PROVIDED ENTRIES ▸
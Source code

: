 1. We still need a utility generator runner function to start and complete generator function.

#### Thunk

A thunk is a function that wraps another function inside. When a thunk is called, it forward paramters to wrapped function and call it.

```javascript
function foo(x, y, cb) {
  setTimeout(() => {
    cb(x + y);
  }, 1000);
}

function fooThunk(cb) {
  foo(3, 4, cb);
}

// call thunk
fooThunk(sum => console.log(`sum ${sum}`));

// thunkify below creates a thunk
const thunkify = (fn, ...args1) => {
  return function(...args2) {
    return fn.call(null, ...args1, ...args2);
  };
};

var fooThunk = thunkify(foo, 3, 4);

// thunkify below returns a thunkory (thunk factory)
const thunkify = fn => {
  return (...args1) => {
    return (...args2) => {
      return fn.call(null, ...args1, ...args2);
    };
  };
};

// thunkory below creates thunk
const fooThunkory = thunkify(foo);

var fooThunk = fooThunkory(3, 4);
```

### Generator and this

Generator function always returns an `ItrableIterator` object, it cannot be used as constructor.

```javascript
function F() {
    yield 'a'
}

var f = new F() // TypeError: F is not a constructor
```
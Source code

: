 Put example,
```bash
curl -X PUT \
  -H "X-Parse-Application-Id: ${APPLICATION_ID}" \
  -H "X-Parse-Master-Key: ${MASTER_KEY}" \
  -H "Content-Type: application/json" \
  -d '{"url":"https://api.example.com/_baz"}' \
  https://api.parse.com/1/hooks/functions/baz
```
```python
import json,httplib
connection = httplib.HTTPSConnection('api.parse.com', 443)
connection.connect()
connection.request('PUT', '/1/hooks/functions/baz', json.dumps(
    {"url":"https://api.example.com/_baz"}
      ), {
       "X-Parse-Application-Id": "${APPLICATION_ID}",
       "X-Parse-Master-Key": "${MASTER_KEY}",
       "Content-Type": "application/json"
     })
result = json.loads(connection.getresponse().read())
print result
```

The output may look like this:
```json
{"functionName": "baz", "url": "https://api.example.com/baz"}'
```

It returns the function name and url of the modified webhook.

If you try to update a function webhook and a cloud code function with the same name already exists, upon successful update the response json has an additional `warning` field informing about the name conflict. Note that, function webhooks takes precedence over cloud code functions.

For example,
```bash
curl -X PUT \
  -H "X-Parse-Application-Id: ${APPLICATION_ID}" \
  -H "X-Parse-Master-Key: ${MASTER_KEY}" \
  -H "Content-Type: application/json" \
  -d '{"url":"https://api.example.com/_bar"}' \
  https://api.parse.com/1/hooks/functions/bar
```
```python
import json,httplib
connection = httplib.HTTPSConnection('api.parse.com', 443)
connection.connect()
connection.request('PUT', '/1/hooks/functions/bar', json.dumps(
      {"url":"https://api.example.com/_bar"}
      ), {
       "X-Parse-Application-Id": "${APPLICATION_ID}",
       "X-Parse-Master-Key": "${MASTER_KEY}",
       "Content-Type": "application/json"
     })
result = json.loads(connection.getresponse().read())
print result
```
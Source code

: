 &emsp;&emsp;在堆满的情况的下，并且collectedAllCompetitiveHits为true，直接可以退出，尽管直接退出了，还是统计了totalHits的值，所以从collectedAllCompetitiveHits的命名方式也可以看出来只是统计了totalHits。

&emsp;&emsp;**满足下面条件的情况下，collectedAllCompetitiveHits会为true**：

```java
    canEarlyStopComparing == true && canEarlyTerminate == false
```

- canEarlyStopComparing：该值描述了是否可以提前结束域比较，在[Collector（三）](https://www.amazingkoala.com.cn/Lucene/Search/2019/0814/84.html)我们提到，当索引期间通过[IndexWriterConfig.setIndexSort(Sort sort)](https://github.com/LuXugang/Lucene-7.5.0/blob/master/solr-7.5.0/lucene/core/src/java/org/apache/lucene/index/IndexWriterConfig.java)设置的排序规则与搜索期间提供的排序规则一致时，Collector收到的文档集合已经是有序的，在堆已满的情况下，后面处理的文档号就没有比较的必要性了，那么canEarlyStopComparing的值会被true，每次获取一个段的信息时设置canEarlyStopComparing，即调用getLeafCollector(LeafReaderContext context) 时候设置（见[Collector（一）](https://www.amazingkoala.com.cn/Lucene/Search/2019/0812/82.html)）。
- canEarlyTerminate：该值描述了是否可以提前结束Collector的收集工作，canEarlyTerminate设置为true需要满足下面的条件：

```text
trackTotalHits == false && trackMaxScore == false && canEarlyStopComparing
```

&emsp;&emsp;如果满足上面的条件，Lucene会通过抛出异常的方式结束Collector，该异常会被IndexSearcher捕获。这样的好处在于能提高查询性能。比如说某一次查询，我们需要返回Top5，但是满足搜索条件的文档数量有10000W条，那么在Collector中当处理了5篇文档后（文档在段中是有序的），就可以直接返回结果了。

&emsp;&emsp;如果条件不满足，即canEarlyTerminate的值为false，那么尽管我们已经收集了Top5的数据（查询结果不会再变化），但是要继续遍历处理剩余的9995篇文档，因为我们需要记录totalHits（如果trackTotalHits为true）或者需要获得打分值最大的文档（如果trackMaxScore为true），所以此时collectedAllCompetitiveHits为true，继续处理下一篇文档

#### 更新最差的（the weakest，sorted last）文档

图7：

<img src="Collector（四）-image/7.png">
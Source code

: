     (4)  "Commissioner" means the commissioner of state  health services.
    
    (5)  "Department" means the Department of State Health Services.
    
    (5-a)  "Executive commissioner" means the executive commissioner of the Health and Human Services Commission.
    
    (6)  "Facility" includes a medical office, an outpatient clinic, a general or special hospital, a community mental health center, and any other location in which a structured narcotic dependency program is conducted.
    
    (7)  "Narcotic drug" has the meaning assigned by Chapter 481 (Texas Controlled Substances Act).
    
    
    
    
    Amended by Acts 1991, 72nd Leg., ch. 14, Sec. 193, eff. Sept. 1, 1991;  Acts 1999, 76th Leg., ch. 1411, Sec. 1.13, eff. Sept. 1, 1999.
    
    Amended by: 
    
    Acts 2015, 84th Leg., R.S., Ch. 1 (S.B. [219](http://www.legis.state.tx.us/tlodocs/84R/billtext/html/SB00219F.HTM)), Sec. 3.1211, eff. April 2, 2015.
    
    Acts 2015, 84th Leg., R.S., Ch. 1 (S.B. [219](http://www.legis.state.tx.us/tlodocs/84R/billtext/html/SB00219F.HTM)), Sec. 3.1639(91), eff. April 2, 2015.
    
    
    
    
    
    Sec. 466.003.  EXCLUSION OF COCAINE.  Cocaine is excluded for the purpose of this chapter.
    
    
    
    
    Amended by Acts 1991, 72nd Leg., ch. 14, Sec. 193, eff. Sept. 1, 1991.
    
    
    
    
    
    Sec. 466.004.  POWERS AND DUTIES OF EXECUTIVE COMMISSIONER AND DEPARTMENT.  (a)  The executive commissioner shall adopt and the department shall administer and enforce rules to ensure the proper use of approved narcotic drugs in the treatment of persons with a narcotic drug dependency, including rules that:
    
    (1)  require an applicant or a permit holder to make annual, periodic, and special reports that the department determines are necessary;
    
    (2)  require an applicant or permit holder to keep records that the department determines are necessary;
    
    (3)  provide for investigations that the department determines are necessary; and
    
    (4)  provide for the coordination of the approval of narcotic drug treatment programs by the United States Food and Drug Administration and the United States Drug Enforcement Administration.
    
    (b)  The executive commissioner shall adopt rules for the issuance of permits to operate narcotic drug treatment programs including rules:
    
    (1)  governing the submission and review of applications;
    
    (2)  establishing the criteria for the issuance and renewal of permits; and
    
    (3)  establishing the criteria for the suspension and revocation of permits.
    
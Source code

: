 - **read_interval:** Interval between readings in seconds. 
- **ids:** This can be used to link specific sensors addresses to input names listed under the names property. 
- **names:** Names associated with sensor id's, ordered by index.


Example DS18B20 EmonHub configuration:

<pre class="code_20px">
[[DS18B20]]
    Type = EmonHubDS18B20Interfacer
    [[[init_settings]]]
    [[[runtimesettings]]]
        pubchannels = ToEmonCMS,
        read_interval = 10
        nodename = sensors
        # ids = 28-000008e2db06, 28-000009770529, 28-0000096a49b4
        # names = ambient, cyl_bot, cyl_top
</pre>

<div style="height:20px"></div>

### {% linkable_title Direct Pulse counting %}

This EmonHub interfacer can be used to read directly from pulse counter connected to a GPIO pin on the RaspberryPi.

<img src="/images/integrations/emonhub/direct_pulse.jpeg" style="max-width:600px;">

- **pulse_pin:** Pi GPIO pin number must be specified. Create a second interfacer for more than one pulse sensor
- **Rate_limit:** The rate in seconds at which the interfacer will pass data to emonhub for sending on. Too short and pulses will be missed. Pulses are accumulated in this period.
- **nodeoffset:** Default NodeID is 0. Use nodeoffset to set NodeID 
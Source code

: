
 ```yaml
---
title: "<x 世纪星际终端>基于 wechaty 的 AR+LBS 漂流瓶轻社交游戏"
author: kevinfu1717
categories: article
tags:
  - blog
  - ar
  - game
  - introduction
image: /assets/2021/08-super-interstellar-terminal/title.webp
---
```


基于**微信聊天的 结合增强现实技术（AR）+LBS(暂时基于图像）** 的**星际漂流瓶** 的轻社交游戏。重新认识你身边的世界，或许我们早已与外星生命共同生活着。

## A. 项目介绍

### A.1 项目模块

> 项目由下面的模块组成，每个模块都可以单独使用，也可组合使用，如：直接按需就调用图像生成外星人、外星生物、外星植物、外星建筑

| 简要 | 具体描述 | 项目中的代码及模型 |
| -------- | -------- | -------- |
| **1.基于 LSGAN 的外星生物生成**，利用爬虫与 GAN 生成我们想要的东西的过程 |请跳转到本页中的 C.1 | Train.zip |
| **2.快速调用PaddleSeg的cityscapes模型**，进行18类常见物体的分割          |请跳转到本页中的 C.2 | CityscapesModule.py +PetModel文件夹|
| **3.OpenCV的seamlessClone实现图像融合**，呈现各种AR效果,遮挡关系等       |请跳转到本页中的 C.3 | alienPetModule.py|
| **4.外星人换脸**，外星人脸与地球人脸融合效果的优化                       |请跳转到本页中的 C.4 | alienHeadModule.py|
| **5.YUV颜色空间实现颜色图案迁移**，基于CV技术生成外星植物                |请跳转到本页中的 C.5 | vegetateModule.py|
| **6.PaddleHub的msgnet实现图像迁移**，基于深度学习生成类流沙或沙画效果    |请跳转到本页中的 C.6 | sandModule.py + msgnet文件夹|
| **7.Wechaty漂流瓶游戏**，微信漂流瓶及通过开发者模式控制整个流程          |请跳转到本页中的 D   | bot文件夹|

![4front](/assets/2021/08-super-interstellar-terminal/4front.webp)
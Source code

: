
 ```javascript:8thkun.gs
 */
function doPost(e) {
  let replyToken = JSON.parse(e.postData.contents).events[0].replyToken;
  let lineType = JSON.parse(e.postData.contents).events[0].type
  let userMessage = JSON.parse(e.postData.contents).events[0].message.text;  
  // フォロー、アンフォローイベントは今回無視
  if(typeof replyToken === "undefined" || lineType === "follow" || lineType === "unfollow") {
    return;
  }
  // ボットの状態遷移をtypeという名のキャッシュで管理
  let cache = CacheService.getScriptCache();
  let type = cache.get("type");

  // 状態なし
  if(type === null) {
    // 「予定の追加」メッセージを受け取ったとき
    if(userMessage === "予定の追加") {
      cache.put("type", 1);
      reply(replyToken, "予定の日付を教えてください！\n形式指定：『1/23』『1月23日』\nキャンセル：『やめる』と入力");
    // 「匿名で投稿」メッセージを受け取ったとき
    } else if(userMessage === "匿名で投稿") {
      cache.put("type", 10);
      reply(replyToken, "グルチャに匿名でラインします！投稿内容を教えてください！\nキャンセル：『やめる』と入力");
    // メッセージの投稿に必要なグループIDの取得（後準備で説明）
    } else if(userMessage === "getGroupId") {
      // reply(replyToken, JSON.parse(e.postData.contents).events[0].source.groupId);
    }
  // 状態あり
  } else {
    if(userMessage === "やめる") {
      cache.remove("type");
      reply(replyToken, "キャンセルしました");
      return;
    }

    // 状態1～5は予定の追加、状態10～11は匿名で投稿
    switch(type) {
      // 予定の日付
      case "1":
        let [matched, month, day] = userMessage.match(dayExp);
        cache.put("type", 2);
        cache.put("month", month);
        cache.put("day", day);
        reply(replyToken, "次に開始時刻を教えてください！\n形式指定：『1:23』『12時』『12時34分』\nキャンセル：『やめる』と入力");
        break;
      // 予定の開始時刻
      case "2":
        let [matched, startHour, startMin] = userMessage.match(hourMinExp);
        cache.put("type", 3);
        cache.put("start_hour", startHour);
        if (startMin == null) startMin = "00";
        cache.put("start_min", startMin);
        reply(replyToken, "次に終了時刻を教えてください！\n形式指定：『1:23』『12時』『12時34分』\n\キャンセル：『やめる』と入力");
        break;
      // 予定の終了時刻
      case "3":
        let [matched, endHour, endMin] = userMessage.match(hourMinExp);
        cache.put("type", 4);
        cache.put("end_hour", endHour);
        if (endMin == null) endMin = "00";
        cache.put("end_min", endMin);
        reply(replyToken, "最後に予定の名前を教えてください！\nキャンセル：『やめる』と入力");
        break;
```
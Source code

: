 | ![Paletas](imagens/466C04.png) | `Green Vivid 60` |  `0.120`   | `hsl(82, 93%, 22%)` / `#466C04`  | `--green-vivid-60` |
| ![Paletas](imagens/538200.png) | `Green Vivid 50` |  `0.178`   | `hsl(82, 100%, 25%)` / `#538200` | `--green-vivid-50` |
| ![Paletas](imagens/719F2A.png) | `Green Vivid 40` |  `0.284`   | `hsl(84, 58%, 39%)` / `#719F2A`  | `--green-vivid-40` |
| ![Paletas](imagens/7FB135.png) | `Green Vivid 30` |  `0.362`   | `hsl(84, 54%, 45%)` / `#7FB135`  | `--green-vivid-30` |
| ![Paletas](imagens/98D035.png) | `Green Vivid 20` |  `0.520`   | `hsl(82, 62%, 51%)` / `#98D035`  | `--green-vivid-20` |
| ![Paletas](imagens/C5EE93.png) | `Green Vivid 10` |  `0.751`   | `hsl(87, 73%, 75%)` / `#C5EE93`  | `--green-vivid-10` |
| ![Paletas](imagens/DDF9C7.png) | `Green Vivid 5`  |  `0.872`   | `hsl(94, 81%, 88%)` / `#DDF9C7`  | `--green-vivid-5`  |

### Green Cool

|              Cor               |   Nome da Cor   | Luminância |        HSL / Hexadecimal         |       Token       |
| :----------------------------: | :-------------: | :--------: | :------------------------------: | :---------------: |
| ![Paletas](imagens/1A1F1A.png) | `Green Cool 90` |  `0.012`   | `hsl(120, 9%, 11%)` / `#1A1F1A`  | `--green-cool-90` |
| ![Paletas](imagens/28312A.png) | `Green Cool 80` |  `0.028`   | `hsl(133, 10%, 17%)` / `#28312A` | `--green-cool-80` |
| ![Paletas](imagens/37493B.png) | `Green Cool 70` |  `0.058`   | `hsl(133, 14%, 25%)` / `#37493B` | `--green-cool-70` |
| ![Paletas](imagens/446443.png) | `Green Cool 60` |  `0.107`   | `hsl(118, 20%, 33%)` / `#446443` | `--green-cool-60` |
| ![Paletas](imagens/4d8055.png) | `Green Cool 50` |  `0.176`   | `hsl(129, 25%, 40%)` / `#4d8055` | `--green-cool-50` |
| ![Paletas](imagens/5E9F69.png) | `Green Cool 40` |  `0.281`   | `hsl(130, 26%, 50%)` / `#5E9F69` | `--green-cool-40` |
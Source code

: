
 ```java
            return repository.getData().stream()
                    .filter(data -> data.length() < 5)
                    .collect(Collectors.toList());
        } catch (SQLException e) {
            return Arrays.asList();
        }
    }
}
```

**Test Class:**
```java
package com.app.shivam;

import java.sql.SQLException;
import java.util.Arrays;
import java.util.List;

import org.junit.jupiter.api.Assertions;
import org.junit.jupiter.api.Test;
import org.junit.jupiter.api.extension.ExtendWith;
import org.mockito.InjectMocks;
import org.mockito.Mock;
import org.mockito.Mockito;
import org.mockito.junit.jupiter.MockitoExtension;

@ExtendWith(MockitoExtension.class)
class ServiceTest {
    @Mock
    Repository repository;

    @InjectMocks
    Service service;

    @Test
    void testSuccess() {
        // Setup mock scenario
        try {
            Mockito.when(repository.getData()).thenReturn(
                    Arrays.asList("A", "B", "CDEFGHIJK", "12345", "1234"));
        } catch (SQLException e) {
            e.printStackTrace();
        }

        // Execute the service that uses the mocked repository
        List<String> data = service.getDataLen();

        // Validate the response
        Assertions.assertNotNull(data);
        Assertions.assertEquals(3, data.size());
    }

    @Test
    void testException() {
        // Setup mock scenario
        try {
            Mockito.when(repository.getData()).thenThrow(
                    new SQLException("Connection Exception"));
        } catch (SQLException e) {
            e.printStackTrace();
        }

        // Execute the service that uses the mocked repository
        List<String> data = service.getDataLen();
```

WHAT YOU SHOULD DO ▸ Only the lines containing "assets" are needed; pull them out of the listing.

THE ANSWER ▸
image: /assets/2021/08-super-interstellar-terminal/title.webp
![4front](/assets/2021/08-super-interstellar-terminal/4front.webp)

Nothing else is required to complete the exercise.